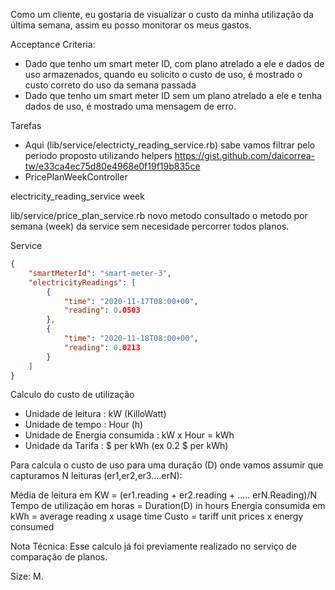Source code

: Como um cliente, eu gostaria de visualizar o custo da minha utilização da última semana, assim eu posso monitorar os meus gastos.

Acceptance Criteria:
- Dado que tenho um smart meter ID, com plano atrelado a ele e dados de uso armazenados, quando eu solicito o custo de uso, é mostrado o custo correto do uso da semana passada
- Dado que tenho um smart meter ID sem um plano atrelado a ele e tenha dados de uso, é mostrado uma mensagem de erro. 

Tarefas

- Aqui (lib/service/electricty_reading_service.rb) sabe vamos filtrar pelo periodo proposto utilizando helpers https://gist.github.com/daicorrea-tw/e33ca4ec75d80e4968e0f19f19b835ce
- PricePlanWeekController

electricity_reading_service
    week

lib/service/price_plan_service.rb
    novo metodo consultado o metodo por semana (week) da service
    sem necesidade percorrer todos planos.



Service


```json
{
    "smartMeterId": "smart-meter-3",
    "electricityReadings": [
        {
            "time": "2020-11-17T08:00+00",
            "reading": 0.0503
        },
        {
            "time": "2020-11-18T08:00+00",
            "reading": 0.0213
        }
    ]
}
```


Calculo do custo de utilização
- Unidade de leitura : kW (KilloWatt)
- Unidade de tempo : Hour (h)
- Unidade de Energia consumida : kW x Hour = kWh
- Unidade da Tarifa : $ per kWh (ex 0.2 $ per kWh)

Para calcula o custo de uso para uma duração (D) onde vamos assumir que capturamos N leituras (er1,er2,er3....erN):

Média de leitura em KW = (er1.reading + er2.reading + ..... erN.Reading)/N
Tempo de utilização em horas = Duration(D) in hours
Energia consumida em kWh = average reading x usage time
Custo = tariff unit prices x energy consumed

Nota Técnica:
Esse calculo já foi previamente realizado no serviço de comparação de planos.

Size: M. 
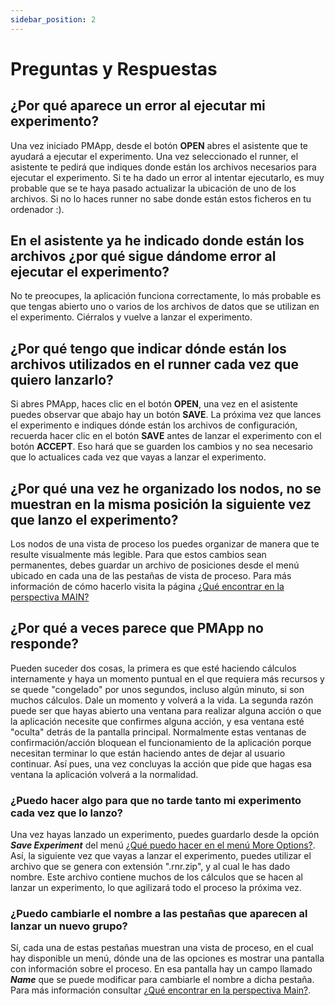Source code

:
 ```yaml
---
sidebar_position: 2
---
```


# Preguntas y Respuestas

## ¿Por qué aparece un error al ejecutar mi experimento?

Una vez iniciado PMApp, desde el botón **OPEN** abres el asistente que te ayudará a ejecutar el experimento. Una vez seleccionado el runner, el asistente te pedirá que indiques donde están los archivos necesarios para ejecutar el experimento. Si te ha dado un error al intentar ejecutarlo, es muy probable que se te haya pasado actualizar la ubicación de uno de los archivos. Si no lo haces runner no sabe donde están estos ficheros en tu ordenador :).

## En el asistente ya he indicado donde están los archivos ¿por qué sigue dándome error al ejecutar el experimento?

No te preocupes, la aplicación funciona correctamente, lo más probable es que tengas abierto uno o varios de los archivos de datos que se utilizan en el experimento. Ciérralos y vuelve a lanzar el experimento.

## ¿Por qué tengo que indicar dónde están los archivos utilizados en el runner cada vez que quiero lanzarlo?

Si abres PMApp, haces clic en el botón **OPEN**, una vez en el asistente puedes observar que abajo hay un botón **SAVE**. La próxima vez que lances el experimento e indiques dónde están los archivos de configuración, recuerda hacer clic en el botón **SAVE** antes de lanzar el experimento con el botón **ACCEPT**. Eso hará que se guarden los cambios y no sea necesario que lo actualices cada vez que vayas a lanzar el experimento.

## ¿Por qué una vez he organizado los nodos, no se muestran en la misma posición la siguiente vez que lanzo el experimento?

Los nodos de una vista de proceso los puedes organizar de manera que te resulte visualmente más legible. Para que estos cambios sean permanentes, debes guardar un archivo de posiciones desde el menú ubicado en cada una de las pestañas de vista de proceso. Para más información de cómo hacerlo visita la página [¿Qué encontrar en la perspectiva MAIN?](../perspectives/main-perspective.md)

## ¿Por qué a veces parece que PMApp no responde?

Pueden suceder dos cosas, la primera es que esté haciendo cálculos internamente y haya un momento puntual en el que requiera más recursos y se quede "congelado" por unos segundos, incluso algún minuto, si son muchos cálculos. Dale un momento y volverá a la vida. La segunda razón puede ser que hayas abierto una ventana para realizar alguna acción o que la aplicación necesite que confirmes alguna acción, y esa ventana esté "oculta" detrás de la pantalla principal. Normalmente estas ventanas de confirmación/acción bloquean el funcionamiento de la aplicación porque necesitan terminar lo que están haciendo antes de dejar al usuario continuar. Así pues, una vez concluyas la acción que pide que hagas esa ventana la aplicación volverá a la normalidad.

### ¿Puedo hacer algo para que no tarde tanto mi experimento cada vez que lo lanzo?

Una vez hayas lanzado un experimento, puedes guardarlo desde la opción **_Save Experiment_** del menú [¿Qué puedo hacer en el menú More Options?](../perspectives/menu/More-options-menu.md). Así, la siguiente vez que vayas a lanzar el experimento, puedes utilizar el archivo que se genera con extensión ".rnr.zip", y al cual le has dado nombre. Este archivo contiene muchos de los cálculos que se hacen al lanzar un experimento, lo que agilizará todo el proceso la próxima vez.

### ¿Puedo cambiarle el nombre a las pestañas que aparecen al lanzar un nuevo grupo?

Sí, cada una de estas pestañas muestran una vista de proceso, en el cual hay disponible un menú, dónde una de las opciones es mostrar una pantalla con información sobre el proceso. En esa pantalla hay un campo llamado **_Name_** que se puede modificar para cambiarle el nombre a dicha pestaña. Para más información consultar [¿Qué encontrar en la perspectiva Main?](../perspectives/main-perspective.md).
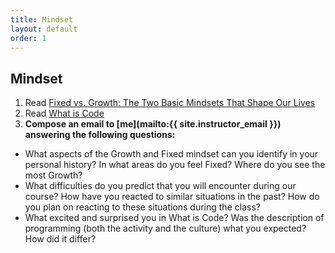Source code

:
 ```yaml
---
title: Mindset
layout: default
order: 1
---
```


## Mindset

1. Read [Fixed vs. Growth: The Two Basic Mindsets That Shape Our Lives](http://www.brainpickings.org/2014/01/29/carol-dweck-mindset/)
2. Read [What is Code](http://www.bloomberg.com/graphics/2015-paul-ford-what-is-code/)
3. __Compose an email to [me](mailto:{{ site.instructor_email }}) answering the following questions:__
  - What aspects of the Growth and Fixed mindset can you identify in your personal history? In what areas do you feel Fixed? Where do you see the most Growth?
  - What difficulties do you predict that you will encounter during our course? How have you reacted to similar situations in the past? How do you plan on reacting to these situations during the class?
  - What excited and surprised you in What is Code? Was the description of programming (both the activity and the culture) what you expected? How did it differ?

*-*-*

Work item = Examine the entries and say how many of their lines hold the word "abierto". No other words should accompany the number.

Written answer = 2